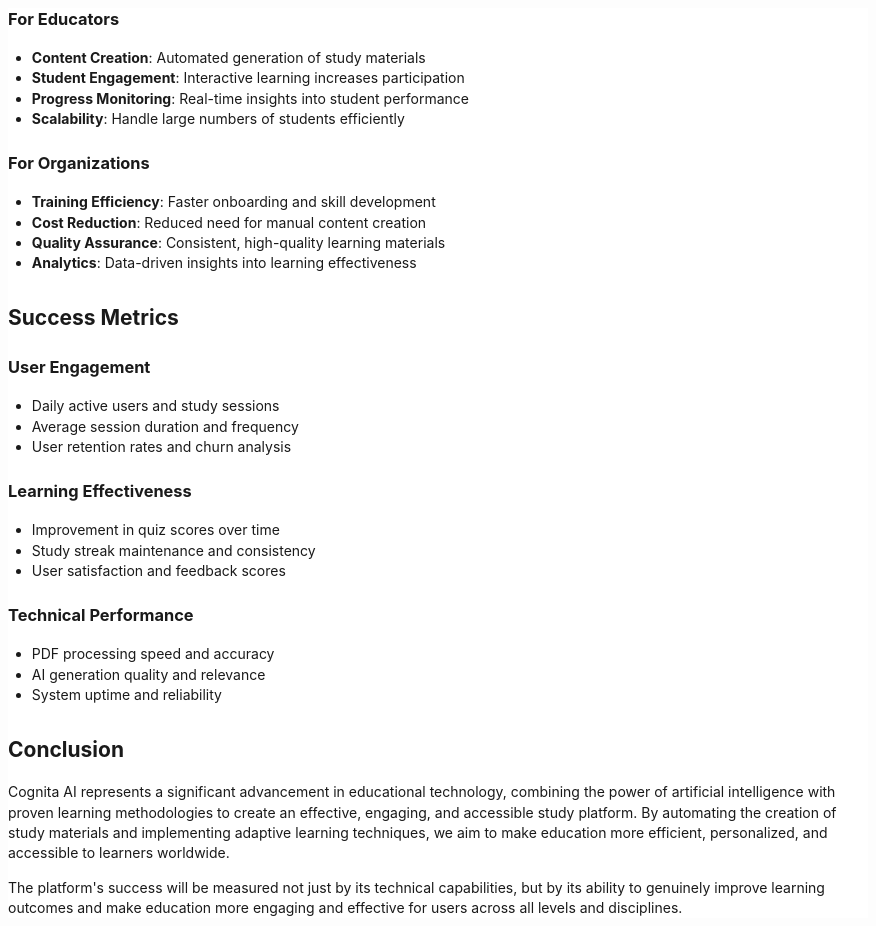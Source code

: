 ### **For Educators**
- **Content Creation**: Automated generation of study materials
- **Student Engagement**: Interactive learning increases participation
- **Progress Monitoring**: Real-time insights into student performance
- **Scalability**: Handle large numbers of students efficiently

### **For Organizations**
- **Training Efficiency**: Faster onboarding and skill development
- **Cost Reduction**: Reduced need for manual content creation
- **Quality Assurance**: Consistent, high-quality learning materials
- **Analytics**: Data-driven insights into learning effectiveness

## Success Metrics

### **User Engagement**
- Daily active users and study sessions
- Average session duration and frequency
- User retention rates and churn analysis

### **Learning Effectiveness**
- Improvement in quiz scores over time
- Study streak maintenance and consistency
- User satisfaction and feedback scores

### **Technical Performance**
- PDF processing speed and accuracy
- AI generation quality and relevance
- System uptime and reliability

## Conclusion

Cognita AI represents a significant advancement in educational technology, combining the power of artificial intelligence with proven learning methodologies to create an effective, engaging, and accessible study platform. By automating the creation of study materials and implementing adaptive learning techniques, we aim to make education more efficient, personalized, and accessible to learners worldwide.

The platform's success will be measured not just by its technical capabilities, but by its ability to genuinely improve learning outcomes and make education more engaging and effective for users across all levels and disciplines.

========================================================================

Your instructions:
Each line with the string "insights" counts once; report how many such lines the material has, as a bare number.

Solved exercise:
2